Transforming Lives with Transplants
Kidney donor, DeWanda Stewart-Joseph, with her
grateful nephew and kidney recipient, Taiwan Walker
At age 42, after 20 years of living with hypertension, Taiwan Walker’s kidneys gave out, forcing him into daily dialysis and a long wait for a kidney transplant. “I was feeling horrible, tired and trapped,” Taiwan says. “It was like a slow death.”
An aunt, 58-year-old DeWanda Stewart-Joseph, couldn’t stand watching her nephew suffer, so she underwent a living donor screening at CPMC’s Barry S. Levin, M.D. Department of Transplantation. She was a match and last November the pair underwent successful transplant surgery.
Though DeWanda was a match for Taiwan, about half of living kidney donors are not compatible with their planned recipient. When that happens, patients can benefit from kidney paired donation. Previously, people with kidney failure who had an incompatible donor needed to wait for a deceased donor, which can take a long time. However, with kidney paired donation, kidneys can be “exchanged” between pairs, making multiple compatible living donor transplants possible.

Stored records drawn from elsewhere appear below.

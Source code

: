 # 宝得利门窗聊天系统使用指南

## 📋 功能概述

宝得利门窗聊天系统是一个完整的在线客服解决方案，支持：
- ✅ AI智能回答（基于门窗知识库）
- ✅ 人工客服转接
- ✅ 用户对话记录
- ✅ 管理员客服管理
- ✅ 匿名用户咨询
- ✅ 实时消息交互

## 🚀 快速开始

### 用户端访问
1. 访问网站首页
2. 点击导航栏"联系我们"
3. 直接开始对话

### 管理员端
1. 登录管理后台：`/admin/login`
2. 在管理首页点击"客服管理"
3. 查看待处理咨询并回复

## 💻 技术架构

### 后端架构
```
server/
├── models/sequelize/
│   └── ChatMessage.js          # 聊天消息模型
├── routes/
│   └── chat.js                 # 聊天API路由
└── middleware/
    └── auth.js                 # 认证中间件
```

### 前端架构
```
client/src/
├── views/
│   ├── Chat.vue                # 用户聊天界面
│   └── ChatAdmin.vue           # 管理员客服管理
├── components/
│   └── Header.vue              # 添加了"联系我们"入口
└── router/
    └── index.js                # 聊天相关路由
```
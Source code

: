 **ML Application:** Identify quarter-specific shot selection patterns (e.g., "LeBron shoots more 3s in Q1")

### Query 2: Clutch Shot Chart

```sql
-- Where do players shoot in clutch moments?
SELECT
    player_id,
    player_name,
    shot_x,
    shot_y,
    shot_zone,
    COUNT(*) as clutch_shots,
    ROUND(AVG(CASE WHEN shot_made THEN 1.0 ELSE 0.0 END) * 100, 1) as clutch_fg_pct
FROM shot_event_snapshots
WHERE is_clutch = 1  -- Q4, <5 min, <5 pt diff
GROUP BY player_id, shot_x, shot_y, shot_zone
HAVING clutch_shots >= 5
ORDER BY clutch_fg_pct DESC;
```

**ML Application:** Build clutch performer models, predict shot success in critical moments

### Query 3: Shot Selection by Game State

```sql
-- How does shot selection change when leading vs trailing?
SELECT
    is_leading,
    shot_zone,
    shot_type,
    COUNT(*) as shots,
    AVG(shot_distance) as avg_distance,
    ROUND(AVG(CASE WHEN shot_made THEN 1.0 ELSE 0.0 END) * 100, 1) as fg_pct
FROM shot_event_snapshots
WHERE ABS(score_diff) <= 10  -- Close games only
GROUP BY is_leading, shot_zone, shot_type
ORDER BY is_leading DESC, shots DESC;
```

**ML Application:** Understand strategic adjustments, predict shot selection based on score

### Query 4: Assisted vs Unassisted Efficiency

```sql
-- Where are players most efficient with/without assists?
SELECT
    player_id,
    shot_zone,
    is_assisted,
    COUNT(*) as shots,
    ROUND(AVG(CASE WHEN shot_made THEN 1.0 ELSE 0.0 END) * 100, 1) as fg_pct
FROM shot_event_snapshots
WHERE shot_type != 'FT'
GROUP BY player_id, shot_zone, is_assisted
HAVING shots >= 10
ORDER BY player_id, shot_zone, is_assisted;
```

CPMC is a national leader in this area and in 2011, the medical center made history as the first California program to perform five paired donor kidney transplants in one day. (The creator of the software program that facilitates these matches is a CPMC transplant recipient.) And in 2013, CPMC was the only transplant program in the U.S. that recorded higher than expected one-year and three-year adult patient survival rates for both kidney and liver transplant recipients.
“I’m feeling like a brand new person,” Taiwan says. “The dark cloud has lifted and I can live my life with new hope.” His plans for the future include transforming his love of cooking into owning a restaurant.